• Given entries:
□ □ □

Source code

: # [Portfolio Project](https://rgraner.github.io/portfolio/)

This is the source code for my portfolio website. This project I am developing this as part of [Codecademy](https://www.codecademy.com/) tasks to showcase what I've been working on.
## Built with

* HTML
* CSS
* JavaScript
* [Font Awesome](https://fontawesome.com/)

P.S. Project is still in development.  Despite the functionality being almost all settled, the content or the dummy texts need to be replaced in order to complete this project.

□ □ □

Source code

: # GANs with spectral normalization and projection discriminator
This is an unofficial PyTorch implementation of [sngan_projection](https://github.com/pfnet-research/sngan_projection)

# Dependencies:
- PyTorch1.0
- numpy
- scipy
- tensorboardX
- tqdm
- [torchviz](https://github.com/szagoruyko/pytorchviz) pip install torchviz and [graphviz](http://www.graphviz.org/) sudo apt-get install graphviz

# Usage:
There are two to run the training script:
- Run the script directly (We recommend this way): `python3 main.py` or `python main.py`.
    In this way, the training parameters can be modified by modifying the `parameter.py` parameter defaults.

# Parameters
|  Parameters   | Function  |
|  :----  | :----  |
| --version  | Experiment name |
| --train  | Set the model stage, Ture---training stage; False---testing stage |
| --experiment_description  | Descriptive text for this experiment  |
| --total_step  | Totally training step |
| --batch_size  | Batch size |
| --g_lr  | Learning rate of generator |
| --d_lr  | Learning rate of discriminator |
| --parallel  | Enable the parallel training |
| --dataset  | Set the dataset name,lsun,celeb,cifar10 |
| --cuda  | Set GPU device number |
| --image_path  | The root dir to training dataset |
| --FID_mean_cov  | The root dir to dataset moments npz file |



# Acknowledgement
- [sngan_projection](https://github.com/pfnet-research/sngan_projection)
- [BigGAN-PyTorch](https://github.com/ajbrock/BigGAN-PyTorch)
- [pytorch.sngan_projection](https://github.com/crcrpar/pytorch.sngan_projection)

□ □ □

• What to work on: Of the entries listed above, reproduce only the lines starting at the line containing "## Built with" and ending at the line containing "P.S. Project is". Include both, exactly as they stand.

• Response to the task:
## Built with

* HTML
* CSS
* JavaScript
* [Font Awesome](https://fontawesome.com/)

P.S. Project is still in development.  Despite the functionality being almost all settled, the content or the dummy texts need to be replaced in order to complete this project.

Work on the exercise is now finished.